● **EXERCISE REQUIREMENTS**:
If a line comes after the one containing "d. 版本化，系统和装饰", leave it out; copy every line before it, and that line too, exactly as written, starting from the first line of the entries.

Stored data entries
+---+

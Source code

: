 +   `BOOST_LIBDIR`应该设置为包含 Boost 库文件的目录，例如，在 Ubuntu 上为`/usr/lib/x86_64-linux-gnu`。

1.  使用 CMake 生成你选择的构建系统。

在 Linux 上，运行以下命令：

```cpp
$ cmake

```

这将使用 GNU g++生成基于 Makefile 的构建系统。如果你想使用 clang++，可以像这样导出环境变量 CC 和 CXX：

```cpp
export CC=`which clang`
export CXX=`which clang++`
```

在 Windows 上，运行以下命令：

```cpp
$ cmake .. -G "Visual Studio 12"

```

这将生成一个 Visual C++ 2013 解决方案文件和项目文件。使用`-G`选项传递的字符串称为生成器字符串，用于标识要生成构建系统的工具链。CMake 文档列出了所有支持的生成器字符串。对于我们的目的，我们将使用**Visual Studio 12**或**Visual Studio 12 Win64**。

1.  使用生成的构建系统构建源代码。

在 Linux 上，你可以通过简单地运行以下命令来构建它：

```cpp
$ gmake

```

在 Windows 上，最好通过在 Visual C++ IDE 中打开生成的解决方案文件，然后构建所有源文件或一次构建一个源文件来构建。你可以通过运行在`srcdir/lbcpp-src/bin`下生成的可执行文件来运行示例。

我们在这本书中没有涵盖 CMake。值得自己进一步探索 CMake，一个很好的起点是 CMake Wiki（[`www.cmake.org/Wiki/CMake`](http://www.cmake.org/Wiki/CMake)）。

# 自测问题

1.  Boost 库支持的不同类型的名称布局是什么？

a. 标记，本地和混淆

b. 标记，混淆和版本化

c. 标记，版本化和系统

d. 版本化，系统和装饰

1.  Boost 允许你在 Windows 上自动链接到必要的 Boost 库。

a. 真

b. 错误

+---+

● **OUTPUT FOR THIS EXERCISE**:
Source code

: +   `BOOST_LIBDIR`应该设置为包含 Boost 库文件的目录，例如，在 Ubuntu 上为`/usr/lib/x86_64-linux-gnu`。

1.  使用 CMake 生成你选择的构建系统。

在 Linux 上，运行以下命令：

```cpp
$ cmake

```

这将使用 GNU g++生成基于 Makefile 的构建系统。如果你想使用 clang++，可以像这样导出环境变量 CC 和 CXX：

```cpp
export CC=`which clang`
export CXX=`which clang++`
```

在 Windows 上，运行以下命令：

```cpp
$ cmake .. -G "Visual Studio 12"

```

这将生成一个 Visual C++ 2013 解决方案文件和项目文件。使用`-G`选项传递的字符串称为生成器字符串，用于标识要生成构建系统的工具链。CMake 文档列出了所有支持的生成器字符串。对于我们的目的，我们将使用**Visual Studio 12**或**Visual Studio 12 Win64**。

1.  使用生成的构建系统构建源代码。

在 Linux 上，你可以通过简单地运行以下命令来构建它：

```cpp
$ gmake

```

在 Windows 上，最好通过在 Visual C++ IDE 中打开生成的解决方案文件，然后构建所有源文件或一次构建一个源文件来构建。你可以通过运行在`srcdir/lbcpp-src/bin`下生成的可执行文件来运行示例。

我们在这本书中没有涵盖 CMake。值得自己进一步探索 CMake，一个很好的起点是 CMake Wiki（[`www.cmake.org/Wiki/CMake`](http://www.cmake.org/Wiki/CMake)）。

# 自测问题

1.  Boost 库支持的不同类型的名称布局是什么？

a. 标记，本地和混淆

b. 标记，混淆和版本化

c. 标记，版本化和系统

d. 版本化，系统和装饰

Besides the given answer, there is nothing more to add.